Not as much as I want the TNC job though. There are all kinds of thoughts running through my mind about it, but bottom line is it would be a great opportunity and I couldn't pass it up if I got it. Mom just got done explaining to me how difficult it is to get into the organization to begin with. All said and done, it is wonderful to have family with such great connections. Let's see where they take me.
I've decided to hatch this little plan in my head. If I get the job then I am meant to stay here and figure these things out, and if I don't then I'm meant to go to D.C. as planned and whatever happens with my relationships/friendships here will have to speak for themselves. Most of the people I love don't live here anyway. And the ones I love here will follow me at least in spirit via emails, phone calls, and visits. I just found out that Yatan is moving to D.C. in the next couple of months with her organization and that is exciting. We've always had the kind of friendship you can pick up right where you left off without having to get reacquainted.
Grad school is going slowly while the week speeds by. I've accomplished little to nothing in the way of reading and studying not to mention the actual submission of assignments. There will be a good few hours spent in the library tonight, which I don't really mind. I do love the smell of old books and the sound of other people studying.
All this job application and grad school work will make my date with FSU tomorrow night that much more enjoyable, like a reward of sorts. Who by the way was super sweet yesterday when I was sick with some ungodly stomach ache that came from the pits of hell. What could have been a really uncomfortable situation, turned into a really great 3am wake-up in which I felt totally wanted and got all that I mentioned needing in my post yesterday. Not to mention the new postsecret book as a gift, which was just... so thoughtful. I have become the girl who can't talk about him without smiling. Roomie can tell, I know, and quickly rushes to my (and his) defense whenever the topic turns mocking. Thanks for that by the way.

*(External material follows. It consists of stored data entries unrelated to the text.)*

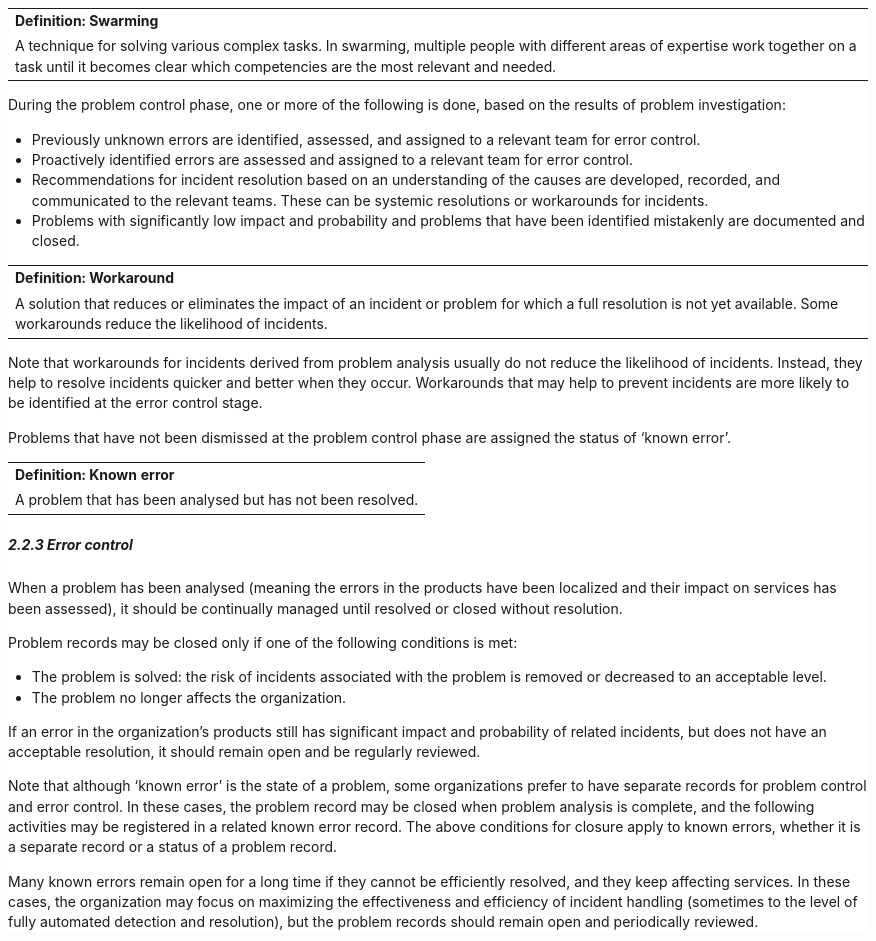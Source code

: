 <table><tbody><tr><td><strong>Definition: Swarming</strong></td></tr><tr><td>A technique for solving various complex tasks. In swarming, multiple people with different areas of expertise work together on a task until it becomes clear which competencies are the most relevant and needed.</td></tr></tbody></table>

During the problem control phase, one or more of the following is done, based on the results of problem investigation:

*   Previously unknown errors are identified, assessed, and assigned to a relevant team for error control.
*   Proactively identified errors are assessed and assigned to a relevant team for error control.
*   Recommendations for incident resolution based on an understanding of the causes are developed, recorded, and communicated to the relevant teams. These can be systemic resolutions or workarounds for incidents.
*   Problems with significantly low impact and probability and problems that have been identified mistakenly are documented and closed.

<table><tbody><tr><td><strong>Definition: Workaround</strong></td></tr><tr><td>A solution that reduces or eliminates the impact of an incident or problem for which a full resolution is not yet available. Some workarounds reduce the likelihood of incidents.</td></tr></tbody></table>

Note that workarounds for incidents derived from problem analysis usually do not reduce the likelihood of incidents. Instead, they help to resolve incidents quicker and better when they occur. Workarounds that may help to prevent incidents are more likely to be identified at the error control stage.

Problems that have not been dismissed at the problem control phase are assigned the status of ‘known error’.

<table><tbody><tr><td><strong>Definition: Known error</strong></td></tr><tr><td>A problem that has been analysed but has not been resolved.</td></tr></tbody></table>

##### 2.2.3 Error control

When a problem has been analysed (meaning the errors in the products have been localized and their impact on services has been assessed), it should be continually managed until resolved or closed without resolution.

Problem records may be closed only if one of the following conditions is met:

*   The problem is solved: the risk of incidents associated with the problem is removed or decreased to an acceptable level.
*   The problem no longer affects the organization.

If an error in the organization’s products still has significant impact and probability of related incidents, but does not have an acceptable resolution, it should remain open and be regularly reviewed.

Note that although ‘known error’ is the state of a problem, some organizations prefer to have separate records for problem control and error control. In these cases, the problem record may be closed when problem analysis is complete, and the following activities may be registered in a related known error record. The above conditions for closure apply to known errors, whether it is a separate record or a status of a problem record.

Many known errors remain open for a long time if they cannot be efficiently resolved, and they keep affecting services. In these cases, the organization may focus on maximizing the effectiveness and efficiency of incident handling (sometimes to the level of fully automated detection and resolution), but the problem records should remain open and periodically reviewed.

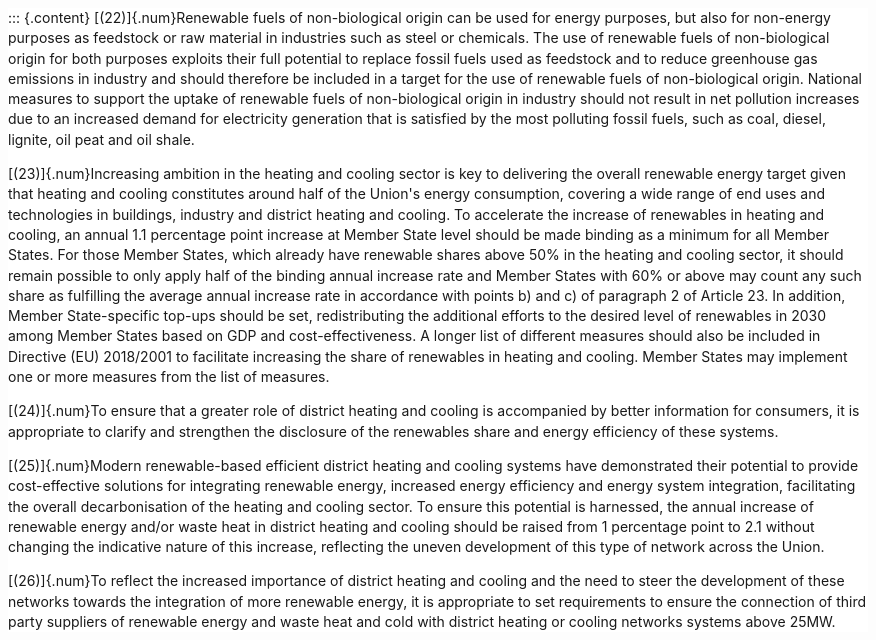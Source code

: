 ::: {.content}
[(22)]{.num}Renewable fuels of non-biological origin can be used for
energy purposes, but also for non-energy purposes as feedstock or raw
material in industries such as steel or chemicals. The use of renewable
fuels of non-biological origin for both purposes exploits their full
potential to replace fossil fuels used as feedstock and to reduce
greenhouse gas emissions in industry and should therefore be included in
a target for the use of renewable fuels of non-biological origin.
National measures to support the uptake of renewable fuels of
non-biological origin in industry should not result in net pollution
increases due to an increased demand for electricity generation that is
satisfied by the most polluting fossil fuels, such as coal, diesel,
lignite, oil peat and oil shale.

[(23)]{.num}Increasing ambition in the heating and cooling sector is key
to delivering the overall renewable energy target given that heating and
cooling constitutes around half of the Union\'s energy consumption,
covering a wide range of end uses and technologies in buildings,
industry and district heating and cooling. To accelerate the increase of
renewables in heating and cooling, an annual 1.1 percentage point
increase at Member State level should be made binding as a minimum for
all Member States. For those Member States, which already have renewable
shares above 50% in the heating and cooling sector, it should remain
possible to only apply half of the binding annual increase rate and
Member States with 60% or above may count any such share as fulfilling
the average annual increase rate in accordance with points b) and c) of
paragraph 2 of Article 23. In addition, Member State-specific top-ups
should be set, redistributing the additional efforts to the desired
level of renewables in 2030 among Member States based on GDP and
cost-effectiveness. A longer list of different measures should also be
included in Directive (EU) 2018/2001 to facilitate increasing the share
of renewables in heating and cooling. Member States may implement one or
more measures from the list of measures.

[(24)]{.num}To ensure that a greater role of district heating and
cooling is accompanied by better information for consumers, it is
appropriate to clarify and strengthen the disclosure of the renewables
share and energy efficiency of these systems.

[(25)]{.num}Modern renewable-based efficient district heating and
cooling systems have demonstrated their potential to provide
cost-effective solutions for integrating renewable energy, increased
energy efficiency and energy system integration, facilitating the
overall decarbonisation of the heating and cooling sector. To ensure
this potential is harnessed, the annual increase of renewable energy
and/or waste heat in district heating and cooling should be raised from
1 percentage point to 2.1 without changing the indicative nature of this
increase, reflecting the uneven development of this type of network
across the Union.

[(26)]{.num}To reflect the increased importance of district heating and
cooling and the need to steer the development of these networks towards
the integration of more renewable energy, it is appropriate to set
requirements to ensure the connection of third party suppliers of
renewable energy and waste heat and cold with district heating or
cooling networks systems above 25MW.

Wasn't sure if this would be a G rated blog or not. I may change my mind after all, but Roomie and I had this split second conversation about virgins, er, rather experience, today in the car. I must say that at the ripe old age of 20-something, I appreciate not having to teach the man anything, honestly I feel like a novice and it's not intimidating. I'm not sure I can explain further without embarrassing myself. It's just different in connection sort of way that's all.